Authentic


“The Irish poet Patrick Pearse was an authentic rebel. He might even be described as a born rebel. When a child, he was drawn to Erin’s long history of rebellion. Later, he associated with the Gaelic Revival, which laid the basis of the armed insurrection. A founding member of the first IRA, he was the real leader of the Easter Uprising in Dublin in 1916. This was why he was shot. He died without knowing that his sacrifice would spur the triumph of his cause.

A fourth, again very different example is Alexander Solzhenitsyn. Until his arrest in 1945, he had been a loyal Soviet, having rarely questioned the system into which he was born and having dutifully done his duty during the war as a reserve officer in the Red Army. His arrest and then his subsequent discovery of the Gulag and the horrors that occurred after 1917, provoked a total reversal, forcing him to challenge a system which he once blindly accepted. This is when he became a rebel — not just against Communist, but capitalist society, both of which he saw as destructive of tradition and opposed to superior life forms.

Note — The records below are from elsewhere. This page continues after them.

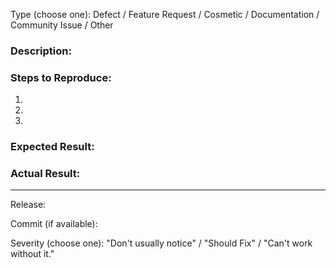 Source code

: Type (choose one): Defect / Feature Request / Cosmetic / Documentation / Community Issue / Other

### Description:

### Steps to Reproduce:
1.
2.
3.

### Expected Result:

### Actual Result:

---

Release:

Commit (if available):

Severity (choose one): "Don't usually notice" / "Should Fix" / "Can't work without it."
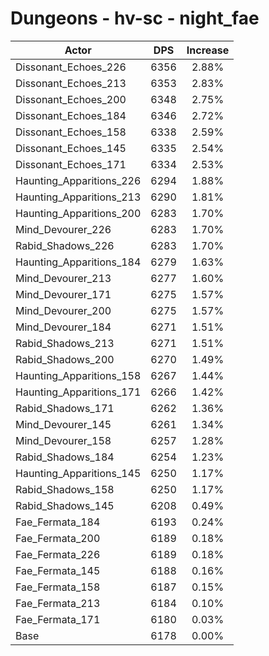 # Dungeons - hv-sc - night_fae
| Actor | DPS | Increase |
|---|:---:|:---:|
|Dissonant_Echoes_226|6356|2.88%|
|Dissonant_Echoes_213|6353|2.83%|
|Dissonant_Echoes_200|6348|2.75%|
|Dissonant_Echoes_184|6346|2.72%|
|Dissonant_Echoes_158|6338|2.59%|
|Dissonant_Echoes_145|6335|2.54%|
|Dissonant_Echoes_171|6334|2.53%|
|Haunting_Apparitions_226|6294|1.88%|
|Haunting_Apparitions_213|6290|1.81%|
|Haunting_Apparitions_200|6283|1.70%|
|Mind_Devourer_226|6283|1.70%|
|Rabid_Shadows_226|6283|1.70%|
|Haunting_Apparitions_184|6279|1.63%|
|Mind_Devourer_213|6277|1.60%|
|Mind_Devourer_171|6275|1.57%|
|Mind_Devourer_200|6275|1.57%|
|Mind_Devourer_184|6271|1.51%|
|Rabid_Shadows_213|6271|1.51%|
|Rabid_Shadows_200|6270|1.49%|
|Haunting_Apparitions_158|6267|1.44%|
|Haunting_Apparitions_171|6266|1.42%|
|Rabid_Shadows_171|6262|1.36%|
|Mind_Devourer_145|6261|1.34%|
|Mind_Devourer_158|6257|1.28%|
|Rabid_Shadows_184|6254|1.23%|
|Haunting_Apparitions_145|6250|1.17%|
|Rabid_Shadows_158|6250|1.17%|
|Rabid_Shadows_145|6208|0.49%|
|Fae_Fermata_184|6193|0.24%|
|Fae_Fermata_200|6189|0.18%|
|Fae_Fermata_226|6189|0.18%|
|Fae_Fermata_145|6188|0.16%|
|Fae_Fermata_158|6187|0.15%|
|Fae_Fermata_213|6184|0.10%|
|Fae_Fermata_171|6180|0.03%|
|Base|6178|0.00%|
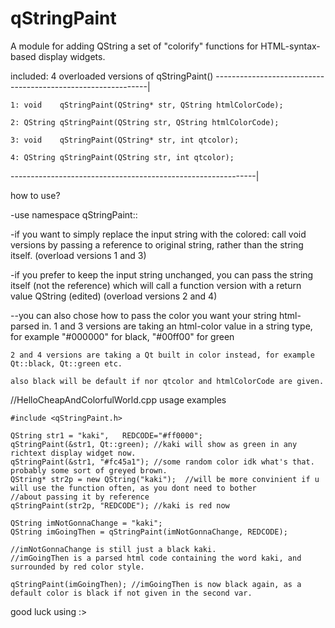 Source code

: # qStringPaint
A module for adding QString a set of "colorify" functions for HTML-syntax-based display widgets.

included: 4 overloaded versions of qStringPaint()
-------------------------------------------------------------|

    1: void    qStringPaint(QString* str, QString htmlColorCode);
    
    2: QString qStringPaint(QString str, QString htmlColorCode);
    
    3: void    qStringPaint(QString* str, int qtcolor);
    
    4: QString qStringPaint(QString str, int qtcolor);

-------------------------------------------------------------|

how to use?

  -use namespace qStringPaint::

  -if you want to simply replace the input string with the colored: call void versions by passing a         reference to original     string, rather than the string itself. (overload versions 1 and 3)
  
  -if you prefer to keep the input string unchanged, you can pass the string itself (not the reference) which will call a function version with a return value QString (edited) (overload versions 2 and 4)
  
  --you can also chose how to pass the color you want your string html-parsed in.
    1 and 3 versions are taking an html-color value in a string type, for example "#000000" for black, "#00ff00" for green 
    
    2 and 4 versions are taking a Qt built in color instead, for example Qt::black, Qt::green etc.
    
    also black will be default if nor qtcolor and htmlColorCode are given.
    


//HelloCheapAndColorfulWorld.cpp    usage examples


    #include <qStringPaint.h>
    
    QString str1 = "kaki",   REDCODE="#ff0000";
    qStringPaint(&str1, Qt::green); //kaki will show as green in any richtext display widget now.
    qStringPaint(&str1, "#fc45a1"); //some random color idk what's that. probably some sort of greyed brown.
    QString* str2p = new QString("kaki");  //will be more convinient if u will use the function often, as you dont need to bother
    //about passing it by reference
    qStringPaint(str2p, "REDCODE"); //kaki is red now
    
    QString imNotGonnaChange = "kaki";
    QString imGoingThen = qStringPaint(imNotGonnaChange, REDCODE); 
    
    //imNotGonnaChange is still just a black kaki.
    //imGoingThen is a parsed html code containing the word kaki, and surrounded by red color style.
    
    qStringPaint(imGoingThen); //imGoingThen is now black again, as a default color is black if not given in the second var.
    
good luck using :>





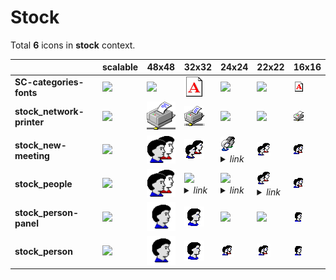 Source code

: # Stock

Total **6** icons in **stock** context.

| |**scalable**|**48x48**|**32x32**|**24x24**|**22x22**|**16x16**|
|-|-|-|-|-|-|-|
|**SC-categories-fonts**|![](scalable/SC-categories-fonts.png)|![](48/SC-categories-fonts.png)|![](32/SC-categories-fonts.png)|![](24/SC-categories-fonts.png)|![](22/SC-categories-fonts.png)|![](16/SC-categories-fonts.png)|
|**stock_network-printer**|![](scalable/stock_network-printer.png)|![](48/stock_network-printer.png)|![](32/stock_network-printer.png)|![](24/stock_network-printer.png)|![](22/stock_network-printer.png)|![](16/stock_network-printer.png)|
|**stock_new-meeting**|![](scalable/stock_new-meeting.png)|![](48/stock_new-meeting.png)|![](32/stock_new-meeting.png)|![](24/../../apps/24/system-users.png)<details><summary>*link*</summary>*../../apps/24/system-users.png*</details>|![](22/stock_new-meeting.png)|![](16/stock_new-meeting.png)|
|**stock_people**|![](scalable/stock_people.png)|![](48/stock_people.png)|![](32/../../apps/32/config-users.png)<details><summary>*link*</summary>*../../apps/32/config-users.png*</details>|![](24/../../apps/24/config-users.png)<details><summary>*link*</summary>*../../apps/24/config-users.png*</details>|![](22/../../apps/22/config-users.png)<details><summary>*link*</summary>*../../apps/22/config-users.png*</details>|![](16/stock_people.png)|
|**stock_person-panel**|![](scalable/stock_person-panel.png)|![](48/stock_person-panel.png)|![](32/stock_person-panel.png)|![](24/stock_person-panel.png)|![](22/stock_person-panel.png)|![](16/stock_person-panel.png)|
|**stock_person**|![](scalable/stock_person.png)|![](48/stock_person.png)|![](32/stock_person.png)|![](24/stock_person.png)|![](22/stock_person.png)|![](16/stock_person.png)|
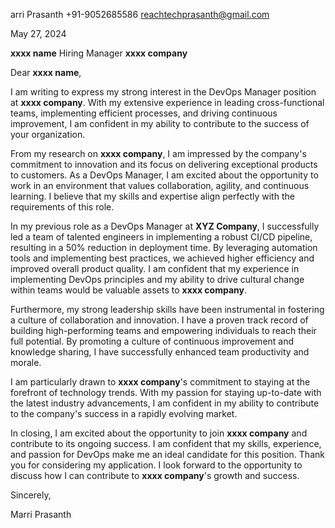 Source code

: arri Prasanth
+91-9052685586
reachtechprasanth@gmail.com

May 27, 2024

**xxxx  name**
Hiring Manager
**xxxx  company**

Dear **xxxx  name**,

I am writing to express my strong interest in the DevOps Manager position at **xxxx  company**. With my extensive experience in leading cross-functional teams, implementing efficient processes, and driving continuous improvement, I am confident in my ability to contribute to the success of your organization.

From my research on **xxxx  company**, I am impressed by the company's commitment to innovation and its focus on delivering exceptional products to customers. As a DevOps Manager, I am excited about the opportunity to work in an environment that values collaboration, agility, and continuous learning. I believe that my skills and expertise align perfectly with the requirements of this role.

In my previous role as a DevOps Manager at **XYZ Company**, I successfully led a team of talented engineers in implementing a robust CI/CD pipeline, resulting in a 50% reduction in deployment time. By leveraging automation tools and implementing best practices, we achieved higher efficiency and improved overall product quality. I am confident that my experience in implementing DevOps principles and my ability to drive cultural change within teams would be valuable assets to **xxxx  company**.

Furthermore, my strong leadership skills have been instrumental in fostering a culture of collaboration and innovation. I have a proven track record of building high-performing teams and empowering individuals to reach their full potential. By promoting a culture of continuous improvement and knowledge sharing, I have successfully enhanced team productivity and morale.

I am particularly drawn to **xxxx  company**'s commitment to staying at the forefront of technology trends. With my passion for staying up-to-date with the latest industry advancements, I am confident in my ability to contribute to the company's success in a rapidly evolving market.

In closing, I am excited about the opportunity to join **xxxx  company** and contribute to its ongoing success. I am confident that my skills, experience, and passion for DevOps make me an ideal candidate for this position. Thank you for considering my application. I look forward to the opportunity to discuss how I can contribute to **xxxx  company**'s growth and success.

Sincerely,

Marri Prasanth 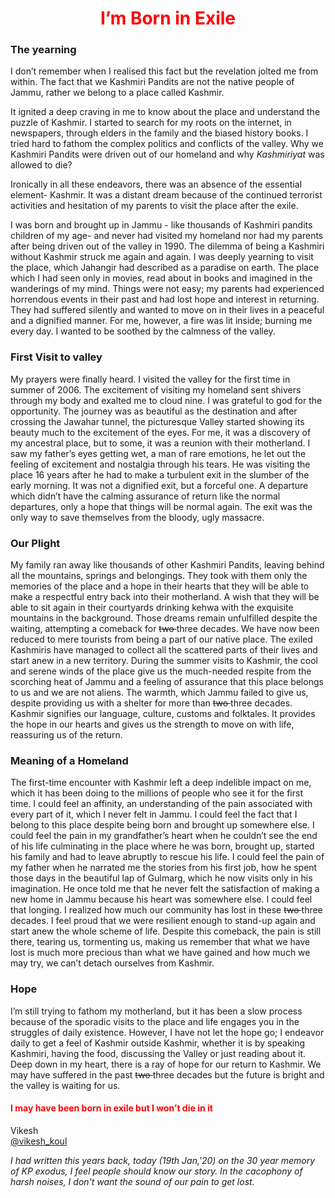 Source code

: #                  <center>  <span style="color:rgb(255,0,0)"> I’m Born in Exile </span> </center>

### The yearning
I don’t remember when I realised this fact but the revelation jolted me from within. The fact that we Kashmiri Pandits are not the native people of Jammu, rather we belong to a place called Kashmir. 

It ignited a deep craving in me to know about the place and understand the puzzle of Kashmir. I started to search for my roots on the internet, in newspapers, through elders in the family and the biased history books. I tried hard to fathom the complex politics and conflicts of the valley. Why we Kashmiri Pandits were driven out of our homeland and why *Kashmiriyat* was allowed to die?

Ironically in all these endeavors, there was an absence of the essential element- Kashmir. It was a distant dream because of the continued terrorist activities and hesitation of my parents to visit the place after the exile. 

I was born and brought up in Jammu - like thousands of Kashmiri pandits children of my age- and never had visited my homeland nor had my parents after being driven out of the valley in 1990. The dilemma of being a Kashmiri without Kashmir struck me again and again. I was deeply yearning to visit the place, which Jahangir had described as a paradise on earth. The place which I had seen only in movies, read about in books and imagined in the wanderings of my mind. Things were not easy; my parents had experienced horrendous events in their past and had lost hope and interest in returning. They had suffered silently and wanted to move on in their lives in a peaceful and a dignified manner. For me, however, a fire was lit inside; burning me every day. I wanted to be soothed by the calmness of the valley. 

### First Visit to valley
My prayers were finally heard. I visited the valley for the first time in summer of 2006. The excitement of visiting my homeland sent shivers through my body and exalted me to cloud nine. I was grateful to god for the opportunity. The journey was as beautiful as the destination and after crossing the Jawahar tunnel, the picturesque Valley started showing its beauty much to the excitement of the eyes. For me, it was a discovery of my ancestral place, but to some, it was a reunion with their motherland. I saw my father’s eyes getting wet, a man of rare emotions, he let out the feeling of excitement and nostalgia through his tears. He was visiting the place 16 years after he had to make a turbulent exit in the slumber of the early morning. It was not a dignified exit, but a forceful one. A departure which didn’t have the calming assurance of return like the normal departures, only a hope that things will be normal again. The exit was the only way to save themselves from the bloody, ugly massacre. 

### Our Plight
My family ran away like thousands of other Kashmiri Pandits, leaving behind all the mountains, springs and belongings. They took with them only the memories of the place and a hope in their hearts that they will be able to make a respectful entry back into their motherland. A wish that they will be able to sit again in their courtyards drinking kehwa with the exquisite mountains in the background. Those dreams remain unfulfilled despite the waiting, attempting a comeback for <strike> two </strike> three decades. We have now been reduced to mere tourists from being a part of our native place. The exiled Kashmiris have managed to collect all the scattered parts of their lives and start anew in a new territory. During the summer visits to Kashmir, the cool and serene winds of the place give us the much-needed respite from the scorching heat of Jammu and a feeling of assurance that this place belongs to us and we are not aliens. The warmth, which Jammu failed to give us, despite providing us with a shelter for more than <strike> two </strike> three decades. Kashmir signifies our language, culture, customs and folktales. It provides the hope in our hearts and gives us the strength to move on with life, reassuring us of the return. 

### Meaning of a Homeland 
The first-time encounter with Kashmir left a deep indelible impact on me, which it has been doing to the millions of people who see it for the first time. I could feel an affinity, an understanding of the pain associated with every part of it, which I never felt in Jammu. I could feel the fact that I belong to this place despite being born and brought up somewhere else. I could feel the pain in my grandfather’s heart when he couldn’t see the end of his life culminating in the place where he was born, brought up, started his family and had to leave abruptly to rescue his life. I could feel the pain of my father when he narrated me the stories from his first job, how he spent those days in the beautiful lap of Gulmarg, which he now visits only in his imagination. He once told me that he never felt the satisfaction of making a new home in Jammu because his heart was somewhere else. I could feel that longing. I realized how much our community has lost in these <strike> two </strike> three decades. I feel proud that we were resilient enough to stand-up again and start anew the whole scheme of life. Despite this comeback, the pain is still there, tearing us, tormenting us, making us remember that what we have lost is much more precious than what we have gained and how much we may try, we can’t detach ourselves from Kashmir. 

### Hope
I’m still trying to fathom my motherland, but it has been a slow process because of the sporadic visits to the place and life engages you in the struggles of daily existence. However, I have not let the hope go; I endeavor daily to get a feel of Kashmir outside Kashmir, whether it is by speaking Kashmiri, having the food, discussing the Valley or just reading about it. Deep down in my heart, there is a ray of hope for our return to Kashmir. We may have suffered in the past <strike> two </strike> three decades but the future is bright and the valley is waiting for us. 

#### <span style="color:rgb(255,0,0)"> I may have been born in exile but I won’t die in it </span>

Vikesh  
[@vikesh_koul](https://twitter.com/vikesh_koul)

*I had written this years back, today (19th Jan,'20) on the 30 year memory of KP exodus, I feel people should know our story. In the cacophony of harsh noises, I don't want the sound of our pain to get lost.*
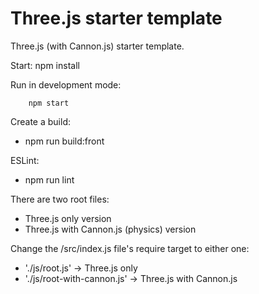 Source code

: # Three.js starter template
Three.js (with Cannon.js) starter template.

Start:
		npm install

Run in development mode:

		npm start

Create a build:
- npm run build:front

ESLint:
- npm run lint

There are two root files:
- Three.js only version
- Three.js with Cannon.js (physics) version

Change the /src/index.js file's require target to either one:
- './js/root.js' -> Three.js only
- './js/root-with-cannon.js' -> Three.js with Cannon.js
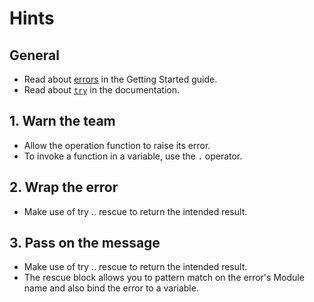 # Hints

## General

- Read about [errors][errors] in the Getting Started guide.
- Read about [`try`][docs-try] in the documentation.

## 1. Warn the team

- Allow the operation function to raise its error.
- To invoke a function in a variable, use the `.` operator.

## 2. Wrap the error

- Make use of try .. rescue to return the intended result.

## 3. Pass on the message

- Make use of try .. rescue to return the intended result.
- The rescue block allows you to pattern match on the error's Module name and also bind the error to a variable.

[errors]: https://elixir-lang.org/getting-started/try-catch-and-rescue.html#errors
[docs-try]: https://hexdocs.pm/elixir/Kernel.SpecialForms.html#try/1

The reasons that made Pearse a rebel were not the same that made Solzhenitsyn a rebel. It was the shock of certain events, followed by a heroic internal struggle, that made the latter a rebel. What they both have in common, what they discovered through different ways, was the utter incompatibility between their being and the world in which they were thrown. This is the first trait of the rebel. The second is the rejection of fatalism.”

Taken from an interview with Dominique Venner.